Suze tells me I remind her of Betsey Trotwood in my attitude to the wood pigeons which come down from a big sycamore nearby to raid the bird table which I resupply with mixed seed, fat balls, etc every morning. I wouldn’t mind if the pigeons took only a modest share but they bully away all the little finches, robins, blackbirds and tits. Our office room, where I sit writing this joust, is upstairs and overlooks our back garden so by periodically glancing out of the window I can easily monitor when the pigeons come down to feed.
At first all I had to do was open the office window and shout “Shoo! Depart!” at them but they soon learned to recognise this as an empty threat – what could I do from an upstairs window? I don’t want to actually harm the greedy sods so air rifles, etc are out of the question but I am not going to be insolently ignored by a pair of pigeons. So what I have to do now when I see the pigeons working their way cautiously along the fence towards the bird table, is get up, run downstairs, stride into the kitchen, open the back door and then they’ll reluctantly fly up into the sycamore. If I want them to really scram I have to march down the garden towards the back fence, bend down and pretend to pick up a stone, then stretch my arm back as if I were about to throw it. Then it might be twenty minutes or so before they’ll try another raid.
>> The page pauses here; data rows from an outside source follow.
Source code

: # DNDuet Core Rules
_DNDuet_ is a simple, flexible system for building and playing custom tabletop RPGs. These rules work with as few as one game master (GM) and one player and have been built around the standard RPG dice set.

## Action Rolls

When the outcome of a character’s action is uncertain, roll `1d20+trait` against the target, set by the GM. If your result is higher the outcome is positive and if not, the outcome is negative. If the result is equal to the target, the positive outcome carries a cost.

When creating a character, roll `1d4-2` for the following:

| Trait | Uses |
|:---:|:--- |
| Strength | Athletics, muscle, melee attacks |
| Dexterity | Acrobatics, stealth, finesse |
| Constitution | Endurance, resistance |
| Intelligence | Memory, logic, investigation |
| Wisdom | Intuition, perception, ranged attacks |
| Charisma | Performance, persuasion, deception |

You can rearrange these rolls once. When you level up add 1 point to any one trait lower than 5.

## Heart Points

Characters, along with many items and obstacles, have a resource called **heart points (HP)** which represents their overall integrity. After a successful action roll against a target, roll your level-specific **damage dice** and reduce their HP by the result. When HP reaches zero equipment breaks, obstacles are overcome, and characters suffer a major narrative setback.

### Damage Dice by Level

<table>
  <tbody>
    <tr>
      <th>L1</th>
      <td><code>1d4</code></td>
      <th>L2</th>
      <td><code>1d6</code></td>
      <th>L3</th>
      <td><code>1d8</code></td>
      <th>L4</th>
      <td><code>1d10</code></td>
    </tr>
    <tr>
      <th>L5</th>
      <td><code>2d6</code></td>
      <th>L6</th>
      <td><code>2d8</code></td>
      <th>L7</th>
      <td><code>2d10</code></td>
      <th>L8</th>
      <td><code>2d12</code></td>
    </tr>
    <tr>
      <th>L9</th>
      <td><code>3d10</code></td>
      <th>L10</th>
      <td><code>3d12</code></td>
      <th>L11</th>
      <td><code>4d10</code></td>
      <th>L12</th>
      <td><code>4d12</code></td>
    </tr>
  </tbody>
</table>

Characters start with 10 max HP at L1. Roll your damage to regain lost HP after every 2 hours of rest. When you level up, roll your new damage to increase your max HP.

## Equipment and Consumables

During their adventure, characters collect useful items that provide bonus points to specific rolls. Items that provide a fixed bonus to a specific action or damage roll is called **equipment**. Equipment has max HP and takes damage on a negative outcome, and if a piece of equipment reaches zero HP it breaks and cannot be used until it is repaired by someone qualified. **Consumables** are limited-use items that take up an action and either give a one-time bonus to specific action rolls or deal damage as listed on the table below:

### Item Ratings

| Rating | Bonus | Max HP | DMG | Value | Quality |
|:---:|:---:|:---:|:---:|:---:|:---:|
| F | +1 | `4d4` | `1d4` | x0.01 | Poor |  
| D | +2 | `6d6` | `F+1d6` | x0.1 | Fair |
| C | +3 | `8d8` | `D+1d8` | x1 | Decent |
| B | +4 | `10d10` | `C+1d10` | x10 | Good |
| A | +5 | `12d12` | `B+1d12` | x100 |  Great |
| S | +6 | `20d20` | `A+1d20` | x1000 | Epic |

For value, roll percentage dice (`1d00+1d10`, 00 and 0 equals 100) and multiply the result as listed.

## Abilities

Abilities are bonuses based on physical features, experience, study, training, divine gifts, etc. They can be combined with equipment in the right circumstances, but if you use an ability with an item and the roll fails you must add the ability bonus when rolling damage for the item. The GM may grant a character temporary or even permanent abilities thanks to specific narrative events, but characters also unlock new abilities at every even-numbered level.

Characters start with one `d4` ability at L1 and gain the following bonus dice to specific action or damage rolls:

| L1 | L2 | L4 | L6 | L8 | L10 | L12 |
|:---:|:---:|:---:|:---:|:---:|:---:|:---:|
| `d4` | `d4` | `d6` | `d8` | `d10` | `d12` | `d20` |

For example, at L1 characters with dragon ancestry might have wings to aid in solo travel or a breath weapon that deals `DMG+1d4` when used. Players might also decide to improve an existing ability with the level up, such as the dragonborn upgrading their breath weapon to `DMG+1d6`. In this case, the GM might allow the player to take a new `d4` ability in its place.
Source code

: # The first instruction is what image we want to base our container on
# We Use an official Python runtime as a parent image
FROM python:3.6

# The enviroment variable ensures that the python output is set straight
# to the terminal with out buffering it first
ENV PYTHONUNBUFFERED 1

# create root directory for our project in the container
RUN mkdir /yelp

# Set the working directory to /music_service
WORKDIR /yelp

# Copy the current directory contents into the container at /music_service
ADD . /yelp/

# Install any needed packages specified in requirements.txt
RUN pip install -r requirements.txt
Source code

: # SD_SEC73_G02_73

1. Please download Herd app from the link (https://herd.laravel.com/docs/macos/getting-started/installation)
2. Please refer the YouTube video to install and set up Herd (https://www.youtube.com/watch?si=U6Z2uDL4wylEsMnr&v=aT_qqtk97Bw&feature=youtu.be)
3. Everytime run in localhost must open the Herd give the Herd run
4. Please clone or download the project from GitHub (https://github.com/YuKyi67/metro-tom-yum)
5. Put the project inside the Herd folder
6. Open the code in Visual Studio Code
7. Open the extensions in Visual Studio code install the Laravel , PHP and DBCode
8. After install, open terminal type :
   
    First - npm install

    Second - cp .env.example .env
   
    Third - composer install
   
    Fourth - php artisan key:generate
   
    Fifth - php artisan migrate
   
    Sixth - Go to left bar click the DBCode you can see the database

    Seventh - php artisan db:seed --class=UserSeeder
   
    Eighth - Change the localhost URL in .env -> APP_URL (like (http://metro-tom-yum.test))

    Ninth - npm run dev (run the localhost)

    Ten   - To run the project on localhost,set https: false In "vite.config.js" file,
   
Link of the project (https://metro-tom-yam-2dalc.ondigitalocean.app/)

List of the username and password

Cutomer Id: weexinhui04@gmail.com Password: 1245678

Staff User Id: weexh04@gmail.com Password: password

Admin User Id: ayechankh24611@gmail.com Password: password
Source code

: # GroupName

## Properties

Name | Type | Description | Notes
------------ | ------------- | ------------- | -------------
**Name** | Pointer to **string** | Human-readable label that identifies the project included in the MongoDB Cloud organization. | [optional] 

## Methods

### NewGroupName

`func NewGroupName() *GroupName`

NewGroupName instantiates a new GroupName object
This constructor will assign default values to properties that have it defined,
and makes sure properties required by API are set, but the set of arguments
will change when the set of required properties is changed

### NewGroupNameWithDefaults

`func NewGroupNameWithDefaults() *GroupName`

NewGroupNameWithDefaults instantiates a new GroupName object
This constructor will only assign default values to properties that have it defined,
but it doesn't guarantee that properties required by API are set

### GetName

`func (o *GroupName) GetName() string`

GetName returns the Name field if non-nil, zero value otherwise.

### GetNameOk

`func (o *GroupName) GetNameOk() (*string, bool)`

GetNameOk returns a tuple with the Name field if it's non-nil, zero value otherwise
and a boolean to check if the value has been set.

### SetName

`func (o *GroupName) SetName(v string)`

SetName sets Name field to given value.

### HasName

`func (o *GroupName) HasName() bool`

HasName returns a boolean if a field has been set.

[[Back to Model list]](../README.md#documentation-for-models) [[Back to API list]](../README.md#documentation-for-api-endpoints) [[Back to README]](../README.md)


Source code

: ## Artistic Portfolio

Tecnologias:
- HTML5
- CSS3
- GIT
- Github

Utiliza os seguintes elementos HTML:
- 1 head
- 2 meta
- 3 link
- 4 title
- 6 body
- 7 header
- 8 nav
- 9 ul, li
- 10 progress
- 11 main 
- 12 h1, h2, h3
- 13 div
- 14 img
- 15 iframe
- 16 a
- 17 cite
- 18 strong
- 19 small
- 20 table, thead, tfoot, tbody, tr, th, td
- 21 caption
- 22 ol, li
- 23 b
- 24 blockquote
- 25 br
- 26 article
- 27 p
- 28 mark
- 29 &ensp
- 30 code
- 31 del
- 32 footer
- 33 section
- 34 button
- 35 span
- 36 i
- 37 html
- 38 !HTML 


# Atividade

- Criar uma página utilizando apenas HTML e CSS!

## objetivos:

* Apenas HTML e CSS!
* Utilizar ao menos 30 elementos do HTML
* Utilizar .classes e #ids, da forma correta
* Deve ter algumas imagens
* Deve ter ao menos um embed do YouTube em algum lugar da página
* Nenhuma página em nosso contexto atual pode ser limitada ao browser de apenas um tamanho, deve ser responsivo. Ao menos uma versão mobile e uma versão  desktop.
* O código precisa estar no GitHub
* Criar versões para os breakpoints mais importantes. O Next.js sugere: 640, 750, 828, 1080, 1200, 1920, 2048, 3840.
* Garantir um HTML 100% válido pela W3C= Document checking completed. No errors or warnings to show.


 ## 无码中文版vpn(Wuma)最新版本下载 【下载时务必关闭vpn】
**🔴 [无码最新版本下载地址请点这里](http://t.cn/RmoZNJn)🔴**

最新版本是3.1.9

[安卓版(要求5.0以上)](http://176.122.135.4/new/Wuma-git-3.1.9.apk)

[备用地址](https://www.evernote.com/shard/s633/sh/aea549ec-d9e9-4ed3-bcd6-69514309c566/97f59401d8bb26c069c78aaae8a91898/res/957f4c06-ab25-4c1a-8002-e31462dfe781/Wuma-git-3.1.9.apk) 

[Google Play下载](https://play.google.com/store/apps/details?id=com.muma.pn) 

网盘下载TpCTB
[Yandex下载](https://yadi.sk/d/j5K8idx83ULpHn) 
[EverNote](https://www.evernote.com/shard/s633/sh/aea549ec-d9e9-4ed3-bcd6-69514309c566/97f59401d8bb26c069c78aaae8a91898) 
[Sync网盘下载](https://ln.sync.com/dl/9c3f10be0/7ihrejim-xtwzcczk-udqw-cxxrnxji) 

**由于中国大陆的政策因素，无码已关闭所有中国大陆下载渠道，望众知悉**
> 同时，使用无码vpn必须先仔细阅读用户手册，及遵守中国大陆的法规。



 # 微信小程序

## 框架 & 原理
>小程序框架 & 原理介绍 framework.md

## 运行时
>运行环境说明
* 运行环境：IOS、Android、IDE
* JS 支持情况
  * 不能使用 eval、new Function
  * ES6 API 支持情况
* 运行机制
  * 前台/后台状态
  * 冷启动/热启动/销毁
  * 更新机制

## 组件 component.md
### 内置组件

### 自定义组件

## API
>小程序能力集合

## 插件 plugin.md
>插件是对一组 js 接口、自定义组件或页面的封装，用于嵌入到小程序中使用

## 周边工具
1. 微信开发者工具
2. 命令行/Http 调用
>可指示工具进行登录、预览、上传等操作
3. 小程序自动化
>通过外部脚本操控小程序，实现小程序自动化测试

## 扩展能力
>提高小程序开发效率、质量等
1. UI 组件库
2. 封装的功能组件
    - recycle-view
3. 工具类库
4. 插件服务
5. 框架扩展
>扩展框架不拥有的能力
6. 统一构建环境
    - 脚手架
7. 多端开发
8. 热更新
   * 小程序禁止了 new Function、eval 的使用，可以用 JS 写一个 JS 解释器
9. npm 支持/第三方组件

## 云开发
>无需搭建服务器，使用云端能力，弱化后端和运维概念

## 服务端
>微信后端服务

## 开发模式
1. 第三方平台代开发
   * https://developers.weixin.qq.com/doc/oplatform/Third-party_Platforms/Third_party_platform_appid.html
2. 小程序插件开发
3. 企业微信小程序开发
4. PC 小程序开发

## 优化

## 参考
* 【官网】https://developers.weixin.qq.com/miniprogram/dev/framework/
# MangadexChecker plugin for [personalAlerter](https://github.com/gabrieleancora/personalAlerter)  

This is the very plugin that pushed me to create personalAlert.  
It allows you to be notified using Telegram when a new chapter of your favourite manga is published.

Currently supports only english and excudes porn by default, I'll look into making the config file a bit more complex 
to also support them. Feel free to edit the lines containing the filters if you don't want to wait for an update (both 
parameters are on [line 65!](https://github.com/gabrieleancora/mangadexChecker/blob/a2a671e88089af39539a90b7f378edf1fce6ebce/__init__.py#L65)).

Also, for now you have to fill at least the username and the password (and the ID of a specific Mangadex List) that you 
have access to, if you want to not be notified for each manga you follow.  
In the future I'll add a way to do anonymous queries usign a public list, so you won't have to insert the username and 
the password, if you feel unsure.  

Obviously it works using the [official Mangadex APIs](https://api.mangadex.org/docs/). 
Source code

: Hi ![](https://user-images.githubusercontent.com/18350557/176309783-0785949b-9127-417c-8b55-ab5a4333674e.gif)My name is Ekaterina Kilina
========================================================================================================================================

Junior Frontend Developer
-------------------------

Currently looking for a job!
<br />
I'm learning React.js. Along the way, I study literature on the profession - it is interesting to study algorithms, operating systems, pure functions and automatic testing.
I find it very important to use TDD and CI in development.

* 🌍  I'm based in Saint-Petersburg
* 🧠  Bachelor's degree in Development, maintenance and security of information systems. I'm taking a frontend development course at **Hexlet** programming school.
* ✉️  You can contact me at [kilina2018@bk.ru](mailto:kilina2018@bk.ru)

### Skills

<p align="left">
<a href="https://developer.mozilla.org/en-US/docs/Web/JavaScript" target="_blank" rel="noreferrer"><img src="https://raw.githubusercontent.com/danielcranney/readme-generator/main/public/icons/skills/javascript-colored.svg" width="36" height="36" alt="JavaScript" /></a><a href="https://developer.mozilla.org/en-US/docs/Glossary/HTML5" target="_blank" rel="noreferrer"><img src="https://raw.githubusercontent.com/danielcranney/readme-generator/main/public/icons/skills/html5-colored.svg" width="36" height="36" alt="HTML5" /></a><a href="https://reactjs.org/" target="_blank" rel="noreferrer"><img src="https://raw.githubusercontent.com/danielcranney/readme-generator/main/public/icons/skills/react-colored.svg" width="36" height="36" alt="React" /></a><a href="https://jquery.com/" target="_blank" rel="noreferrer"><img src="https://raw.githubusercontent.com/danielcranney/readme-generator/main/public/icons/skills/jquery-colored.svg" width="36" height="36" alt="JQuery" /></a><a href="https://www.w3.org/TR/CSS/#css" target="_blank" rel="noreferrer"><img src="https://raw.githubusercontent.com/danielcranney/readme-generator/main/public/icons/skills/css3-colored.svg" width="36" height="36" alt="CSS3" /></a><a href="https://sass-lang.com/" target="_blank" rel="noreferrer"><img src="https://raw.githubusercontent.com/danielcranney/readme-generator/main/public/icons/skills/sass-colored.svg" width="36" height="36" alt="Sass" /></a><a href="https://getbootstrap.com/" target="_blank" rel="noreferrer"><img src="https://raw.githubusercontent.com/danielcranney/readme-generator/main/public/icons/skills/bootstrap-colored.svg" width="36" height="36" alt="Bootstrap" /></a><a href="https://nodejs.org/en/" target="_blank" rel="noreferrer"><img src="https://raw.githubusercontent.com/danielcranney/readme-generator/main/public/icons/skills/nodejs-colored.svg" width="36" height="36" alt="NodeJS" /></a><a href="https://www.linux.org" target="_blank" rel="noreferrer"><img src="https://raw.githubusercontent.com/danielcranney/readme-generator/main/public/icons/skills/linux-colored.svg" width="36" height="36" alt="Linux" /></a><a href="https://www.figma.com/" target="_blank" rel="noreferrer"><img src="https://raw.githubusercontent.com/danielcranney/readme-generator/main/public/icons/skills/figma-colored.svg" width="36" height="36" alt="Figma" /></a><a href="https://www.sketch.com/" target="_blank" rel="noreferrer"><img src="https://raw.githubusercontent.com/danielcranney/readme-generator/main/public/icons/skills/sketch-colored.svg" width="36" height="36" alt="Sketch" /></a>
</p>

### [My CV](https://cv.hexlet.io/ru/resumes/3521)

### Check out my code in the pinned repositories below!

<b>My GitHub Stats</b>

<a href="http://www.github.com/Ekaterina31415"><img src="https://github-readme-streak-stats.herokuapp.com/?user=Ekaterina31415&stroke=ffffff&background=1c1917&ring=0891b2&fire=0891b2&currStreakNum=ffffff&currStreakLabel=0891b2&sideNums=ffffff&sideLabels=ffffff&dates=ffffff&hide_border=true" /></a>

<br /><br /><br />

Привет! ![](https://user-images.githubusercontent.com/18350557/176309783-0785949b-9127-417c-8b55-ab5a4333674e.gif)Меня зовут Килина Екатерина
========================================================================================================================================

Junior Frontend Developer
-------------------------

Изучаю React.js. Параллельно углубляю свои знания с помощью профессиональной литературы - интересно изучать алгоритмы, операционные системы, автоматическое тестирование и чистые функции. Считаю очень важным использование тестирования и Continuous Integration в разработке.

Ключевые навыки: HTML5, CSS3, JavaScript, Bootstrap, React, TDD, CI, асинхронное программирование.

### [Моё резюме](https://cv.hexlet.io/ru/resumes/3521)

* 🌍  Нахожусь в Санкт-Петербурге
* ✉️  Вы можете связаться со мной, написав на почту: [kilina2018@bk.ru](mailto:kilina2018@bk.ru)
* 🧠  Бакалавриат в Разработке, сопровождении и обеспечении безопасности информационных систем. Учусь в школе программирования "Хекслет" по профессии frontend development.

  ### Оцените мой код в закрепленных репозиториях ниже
People tell me I could save myself a lot of effort running up and down stairs by acquiring a pigeon-proof bird feeder. Or I could summon the power of technology by having something noisy and scary pop-up near the bird table, actuated by some sort of radio device – that might be quite fun but I prefer my method which I see as being the healthy option for both the wood pigeons and me; they get a short window of opportunity to grab a snack while I am running down the stairs, and then they get some much-needed exercise (they are a bit plump) in flying away. I also get some much-needed exercise (I too am a bit plump these days) in running up and down the stairs several times each morning. And so, if everyone is not exactly happy, at least we are all healthily disgruntled.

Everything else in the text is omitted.